What to produce:
A verbatim copy of every entry is required. Produce it now.

Stored data entries:
○ ○ ○ ○ ○ ○ ○

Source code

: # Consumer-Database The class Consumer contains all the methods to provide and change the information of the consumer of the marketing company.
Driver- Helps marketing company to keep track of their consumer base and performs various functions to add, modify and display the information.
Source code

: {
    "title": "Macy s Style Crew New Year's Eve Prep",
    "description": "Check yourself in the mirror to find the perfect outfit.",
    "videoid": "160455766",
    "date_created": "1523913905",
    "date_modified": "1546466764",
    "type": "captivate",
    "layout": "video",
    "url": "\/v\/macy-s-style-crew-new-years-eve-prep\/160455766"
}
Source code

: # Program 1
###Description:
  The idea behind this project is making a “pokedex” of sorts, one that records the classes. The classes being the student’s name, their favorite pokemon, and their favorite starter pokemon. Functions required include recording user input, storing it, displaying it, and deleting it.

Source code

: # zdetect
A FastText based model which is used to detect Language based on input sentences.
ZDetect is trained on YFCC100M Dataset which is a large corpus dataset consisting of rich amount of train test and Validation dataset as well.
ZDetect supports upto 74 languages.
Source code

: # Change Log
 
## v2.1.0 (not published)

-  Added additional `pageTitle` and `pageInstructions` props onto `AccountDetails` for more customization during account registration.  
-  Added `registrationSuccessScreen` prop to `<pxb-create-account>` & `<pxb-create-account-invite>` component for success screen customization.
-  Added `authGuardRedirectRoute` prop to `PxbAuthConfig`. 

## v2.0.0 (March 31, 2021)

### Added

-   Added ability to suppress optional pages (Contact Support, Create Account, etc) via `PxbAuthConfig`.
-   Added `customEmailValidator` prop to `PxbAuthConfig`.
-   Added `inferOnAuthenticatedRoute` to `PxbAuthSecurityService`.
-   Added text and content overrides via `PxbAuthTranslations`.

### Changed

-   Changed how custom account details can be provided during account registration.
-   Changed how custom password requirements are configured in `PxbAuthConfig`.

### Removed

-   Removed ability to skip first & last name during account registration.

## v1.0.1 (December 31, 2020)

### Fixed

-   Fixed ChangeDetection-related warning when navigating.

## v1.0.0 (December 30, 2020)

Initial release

○ ○ ○ ○ ○ ○ ○

Expected answer:
Source code

: # Consumer-Database The class Consumer contains all the methods to provide and change the information of the consumer of the marketing company.
Driver- Helps marketing company to keep track of their consumer base and performs various functions to add, modify and display the information.
Source code

: {
    "title": "Macy s Style Crew New Year's Eve Prep",
    "description": "Check yourself in the mirror to find the perfect outfit.",
    "videoid": "160455766",
    "date_created": "1523913905",
    "date_modified": "1546466764",
    "type": "captivate",
    "layout": "video",
    "url": "\/v\/macy-s-style-crew-new-years-eve-prep\/160455766"
}
Source code

: # Program 1
###Description:
  The idea behind this project is making a “pokedex” of sorts, one that records the classes. The classes being the student’s name, their favorite pokemon, and their favorite starter pokemon. Functions required include recording user input, storing it, displaying it, and deleting it.

Source code

: # zdetect
A FastText based model which is used to detect Language based on input sentences.
ZDetect is trained on YFCC100M Dataset which is a large corpus dataset consisting of rich amount of train test and Validation dataset as well.
ZDetect supports upto 74 languages.
Source code

: # Change Log
 
## v2.1.0 (not published)

-  Added additional `pageTitle` and `pageInstructions` props onto `AccountDetails` for more customization during account registration.  
-  Added `registrationSuccessScreen` prop to `<pxb-create-account>` & `<pxb-create-account-invite>` component for success screen customization.
-  Added `authGuardRedirectRoute` prop to `PxbAuthConfig`. 

## v2.0.0 (March 31, 2021)

### Added

-   Added ability to suppress optional pages (Contact Support, Create Account, etc) via `PxbAuthConfig`.
-   Added `customEmailValidator` prop to `PxbAuthConfig`.
-   Added `inferOnAuthenticatedRoute` to `PxbAuthSecurityService`.
-   Added text and content overrides via `PxbAuthTranslations`.

### Changed

-   Changed how custom account details can be provided during account registration.
-   Changed how custom password requirements are configured in `PxbAuthConfig`.

### Removed

-   Removed ability to skip first & last name during account registration.

## v1.0.1 (December 31, 2020)

### Fixed

-   Fixed ChangeDetection-related warning when navigating.

## v1.0.0 (December 30, 2020)

Initial release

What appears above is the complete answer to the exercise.